Bob Johnston Talks Less Adtech, More Diversity for NY Investments
It is time for a bit of a shakeup in the New York startup landscape, if you ask Robert (Bob) Johnston.
He is founder of The Executive Council, which operates the New York Venture Capital Association. Johnston is also co-founder and CEO of SponsorHub in New York. Plenty of startups here chase ideas in adtech, he says, one of the city’s bread-and-butter industries—but that can get stale fast.
Johnston spoke with me in advance of this year’s Ingenuity conference, which kicks off on October 27 and brings together investors and entrepreneurs. Aside from the expected conversations on how startups can attract potential backers, he expects diversity to be a key theme at the two-day event—and it’s a topic he believes needs to be addressed from many angles.
Xconomy: What will be new at this year’s conference?
Robert Johnston: We’re going to have Jesse Jackson speak about the issue of diversity in tech, which is coming to a head this year. We’ve seen a bunch of articles in the press around [venture capital] funds trying to figure out their mixes on the diversity front. Whether it be their own staff, the investments they are making. Through the New York Venture Capital Association, we want to bring important issues like diversity to the forefront.
We should be embarrassed; you look at any other industry and there is a much healthier ratio of minorities and women involved. We want to bring these issues to light. We’ll do a roundtable with Jesse Jackson, moderated by Jessica Lawrence from New York Tech Meetup.
The rest of the conference has a lineup of people like Shari Redstone [vice chair] from Viacom.
X: How can changing the landscape help move innovation forward in New York?
RJ: [In terms of industries] part of it is moving beyond adtech. The adtech scene is saturated and picked over. We need entrepreneurs to focus on healthcare and fintech. There are some great industries in this town that have been deep for decades. So let’s go cherry-pick some of the best talent out of those industries and launch some startups. The ability to look at other industries and build some businesses is important. That will make New York vibrant over time by not being a one-horse town with adtech.

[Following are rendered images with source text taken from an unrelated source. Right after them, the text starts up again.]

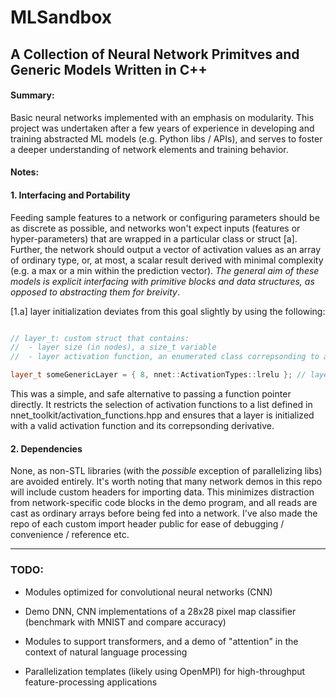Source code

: # MLSandbox
## A Collection of Neural Network Primitves and Generic Models Written in C++

#### Summary:

Basic neural networks implemented with an emphasis on modularity. This project was undertaken after a few years of experience in developing and training abstracted ML models (e.g. Python libs / APIs), and serves to foster a deeper understanding of network elements and training behavior. 

#### Notes:

#### 1. Interfacing and Portability

Feeding sample features to a network or configuring parameters should be as discrete as possible, and networks won't expect inputs (features or hyper-parameters) that are wrapped in a particular class or struct \[a]. Further, the network should output a vector of activation values as an array of ordinary type, or, at most, a scalar result derived with minimal complexity (e.g. a max or a min within the prediction vector). _The general aim of these models is explicit interfacing with primitive blocks and data structures, as opposed to abstracting them for breivity_.

\[1.a] layer initialization deviates from this goal slightly by using the following:

```cpp

// layer_t: custom struct that contains:
//  - layer size (in nodes), a size_t variable
//  - layer activation function, an enumerated class correpsonding to a first order activation function

layer_t someGenericLayer = { 8, nnet::ActivationTypes::lrelu }; // layer has 8 neurons and uses leaky ReLU

```

This was a simple, and safe alternative to passing a function pointer directly. It restricts the selection of activation functions to a list defined in nnet_toolkit/activation_functions.hpp and ensures that a layer is initialized with a valid activation function and its correpsonding derivative.

#### 2. Dependencies

None, as non-STL libraries (with the _possible_ exception of parallelizing libs) are avoided entirely. It's worth noting that many network demos in this repo will include custom headers for importing data. This minimizes distraction from network-specific code blocks in the demo program, and all reads are cast as ordinary arrays before being fed into a network. I've also made the repo of each custom import header public for ease of debugging / convenience / reference etc.

- - -

### TODO:

- Modules optimized for convolutional neural networks (CNN)

- Demo DNN, CNN implementations of a 28x28 pixel map classifier (benchmark with MNIST and compare accuracy)

- Modules to support transformers, and a demo of "attention" in the context of natural language processing

- Parallelization templates (likely using OpenMPI) for high-throughput feature-processing applications
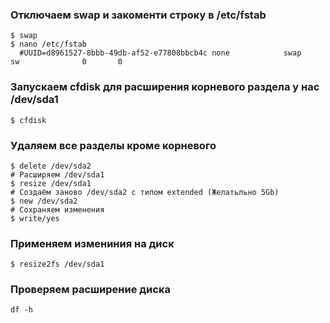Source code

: ### Отключаем swap и закоменти строку в /etc/fstab

```
$ swap
$ nano /etc/fstab
  #UUID=d8961527-8bbb-49db-af52-e77808bbcb4c none            swap    sw              0       0
```

### Запускаем cfdisk для расширения корневого раздела у нас /dev/sda1

```
$ cfdisk
```
### Удаляем все разделы кроме корневого

```
$ delete /dev/sda2
# Расширяем /dev/sda1
$ resize /dev/sda1
# Создаём заново /dev/sda2 с типом extended (Желатьльно 5Gb)
$ new /dev/sda2
# Сохраняем изменения
$ write/yes
```
### Применяем измениния на диск

```
$ resize2fs /dev/sda1
```

### Проверяем расширение диска

```
df -h
```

If you map the most active VC funds and the quantity and types of deals they are doing, there aren’t that many of them. If you look at the types of deals, it’s been relatively predictable over the last two or three years.
That’s probably okay because over the prior 10 years, these guys were in a drought. They’ve been feeding the trough for the past 24 months and have had their fill of adtech. We want to get some focus on other industries. There’s great stuff happening in healthcare and fintech.
X: Are there any impediments to the funding flow in the city?
RJ: I’m seeing, between Series A and B rounds, a bottleneck, whereas a year ago the bottleneck was at the seed stage. If there is a bottleneck between Series A and B, you’re going to see some very unhappy investors. It’s one thing if you lose your money in a seed round; you lose a couple hundred thousand dollars. If there’s nowhere to go and you’ve invested in a Series A round, the economics of a venture firm are going to have to change a bit.
There’s been a lot of good activity over the last few years, a lot of good buzz for New York. To make this thing stable and real for the next five to 10 years, or more, we need to invest in other sectors.
As a VC, I was in a drought for a number of years. A lot of firms here were waiting for some action; I suspect they were going for the easiest, lowest hanging fruit. That tended to be the AppNexuses of the world when they were young companies. From 2008 to 2010, adtech was the easier place to put your money right away. But how much more innovation can happen around an advertising unit?
We are seeing First Round, FirstMark, RRE, and a few others starting to invest in other sectors. Each of them has done a healthcare deal or two in the past year; Venrock as well. There are also a few funds quietly raising much larger funds for the expansion-stage capital.
X: What has held back the diversification of who gets funding? What else needs to happen to open up diversity?
RJ: A way to get it kick-started is to create forums where minority entrepreneurs have a chance to pitch. That’s one easy way. On the investor side, we need to have more minority investors. You’ve got a few partners at most of these funds; these guys are in their 30s or 40s. They’re going to sit there for years. There need to be new funds created that have a particular focus on this.
Having a dialogue is important. Providing forums for minority entrepreneurs to present what they’ve got is important.